Data:
---+---

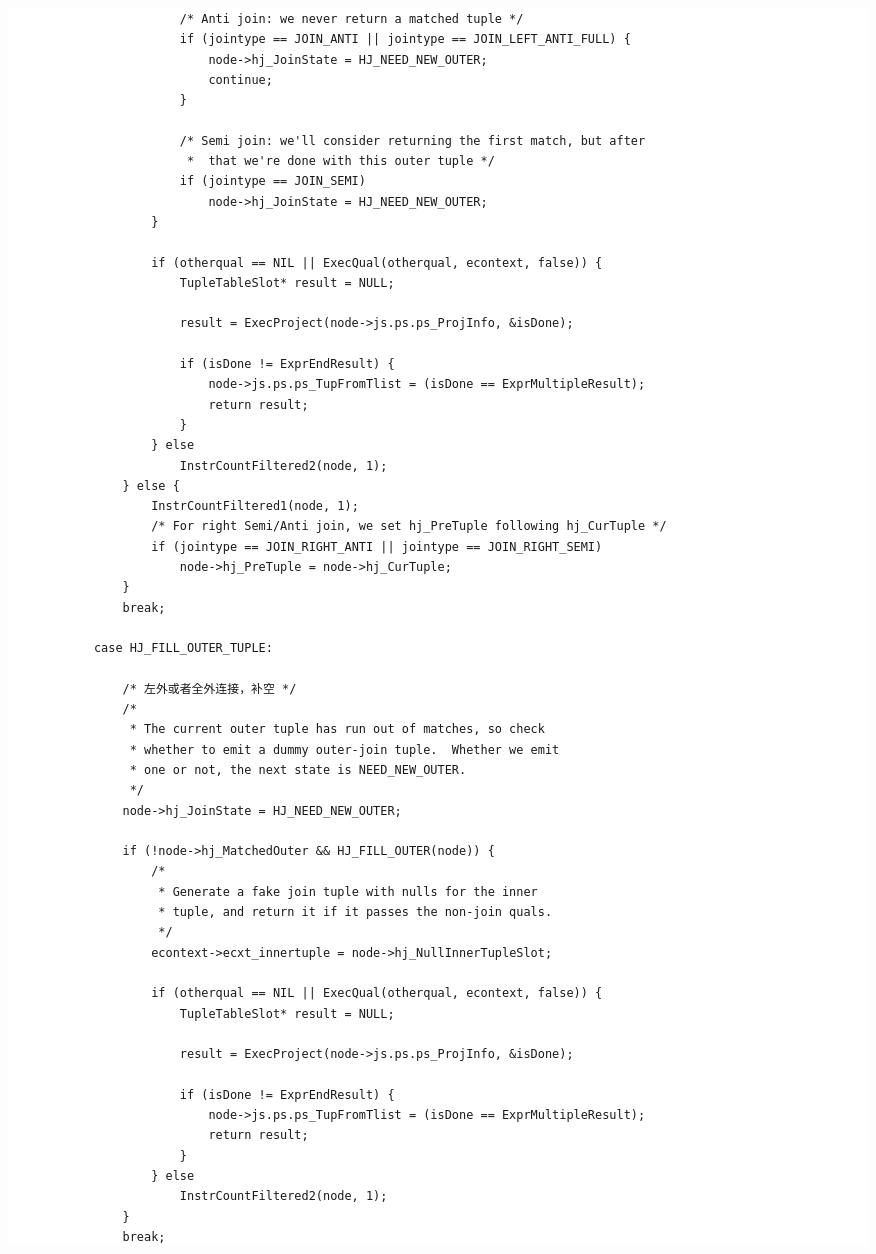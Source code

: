                             /* Anti join: we never return a matched tuple */
                            if (jointype == JOIN_ANTI || jointype == JOIN_LEFT_ANTI_FULL) {
                                node->hj_JoinState = HJ_NEED_NEW_OUTER;
                                continue;
                            }
    
                            /* Semi join: we'll consider returning the first match, but after
                             *	that we're done with this outer tuple */
                            if (jointype == JOIN_SEMI)
                                node->hj_JoinState = HJ_NEED_NEW_OUTER;
                        }
    
                        if (otherqual == NIL || ExecQual(otherqual, econtext, false)) {
                            TupleTableSlot* result = NULL;
    
                            result = ExecProject(node->js.ps.ps_ProjInfo, &isDone);
    
                            if (isDone != ExprEndResult) {
                                node->js.ps.ps_TupFromTlist = (isDone == ExprMultipleResult);
                                return result;
                            }
                        } else
                            InstrCountFiltered2(node, 1);
                    } else {
                        InstrCountFiltered1(node, 1);
                        /* For right Semi/Anti join, we set hj_PreTuple following hj_CurTuple */
                        if (jointype == JOIN_RIGHT_ANTI || jointype == JOIN_RIGHT_SEMI)
                            node->hj_PreTuple = node->hj_CurTuple;
                    }
                    break;
    
                case HJ_FILL_OUTER_TUPLE:
    
                    /* 左外或者全外连接，补空 */
                    /*
                     * The current outer tuple has run out of matches, so check
                     * whether to emit a dummy outer-join tuple.  Whether we emit
                     * one or not, the next state is NEED_NEW_OUTER.
                     */
                    node->hj_JoinState = HJ_NEED_NEW_OUTER;
    
                    if (!node->hj_MatchedOuter && HJ_FILL_OUTER(node)) {
                        /*
                         * Generate a fake join tuple with nulls for the inner
                         * tuple, and return it if it passes the non-join quals.
                         */
                        econtext->ecxt_innertuple = node->hj_NullInnerTupleSlot;
    
                        if (otherqual == NIL || ExecQual(otherqual, econtext, false)) {
                            TupleTableSlot* result = NULL;
    
                            result = ExecProject(node->js.ps.ps_ProjInfo, &isDone);
    
                            if (isDone != ExprEndResult) {
                                node->js.ps.ps_TupFromTlist = (isDone == ExprMultipleResult);
                                return result;
                            }
                        } else
                            InstrCountFiltered2(node, 1);
                    }
                    break;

---+---

Your assignment:
Exact copy, no pictures: reproduce the whole listing above.

Answer to this exercise:
Source code

:                             /* Anti join: we never return a matched tuple */
                            if (jointype == JOIN_ANTI || jointype == JOIN_LEFT_ANTI_FULL) {
                                node->hj_JoinState = HJ_NEED_NEW_OUTER;
                                continue;
                            }
    
                            /* Semi join: we'll consider returning the first match, but after
                             *	that we're done with this outer tuple */
                            if (jointype == JOIN_SEMI)
                                node->hj_JoinState = HJ_NEED_NEW_OUTER;
                        }
    
                        if (otherqual == NIL || ExecQual(otherqual, econtext, false)) {
                            TupleTableSlot* result = NULL;
    
                            result = ExecProject(node->js.ps.ps_ProjInfo, &isDone);
    
                            if (isDone != ExprEndResult) {
                                node->js.ps.ps_TupFromTlist = (isDone == ExprMultipleResult);
                                return result;
                            }
                        } else
                            InstrCountFiltered2(node, 1);
                    } else {
                        InstrCountFiltered1(node, 1);
                        /* For right Semi/Anti join, we set hj_PreTuple following hj_CurTuple */
                        if (jointype == JOIN_RIGHT_ANTI || jointype == JOIN_RIGHT_SEMI)
                            node->hj_PreTuple = node->hj_CurTuple;
                    }
                    break;
    
                case HJ_FILL_OUTER_TUPLE:
    
                    /* 左外或者全外连接，补空 */
                    /*
                     * The current outer tuple has run out of matches, so check
                     * whether to emit a dummy outer-join tuple.  Whether we emit
                     * one or not, the next state is NEED_NEW_OUTER.
                     */
                    node->hj_JoinState = HJ_NEED_NEW_OUTER;
    
                    if (!node->hj_MatchedOuter && HJ_FILL_OUTER(node)) {
                        /*
                         * Generate a fake join tuple with nulls for the inner
                         * tuple, and return it if it passes the non-join quals.
                         */
                        econtext->ecxt_innertuple = node->hj_NullInnerTupleSlot;
    
                        if (otherqual == NIL || ExecQual(otherqual, econtext, false)) {
                            TupleTableSlot* result = NULL;
    
                            result = ExecProject(node->js.ps.ps_ProjInfo, &isDone);
    
                            if (isDone != ExprEndResult) {
                                node->js.ps.ps_TupFromTlist = (isDone == ExprMultipleResult);
                                return result;
                            }
                        } else
                            InstrCountFiltered2(node, 1);
                    }
                    break;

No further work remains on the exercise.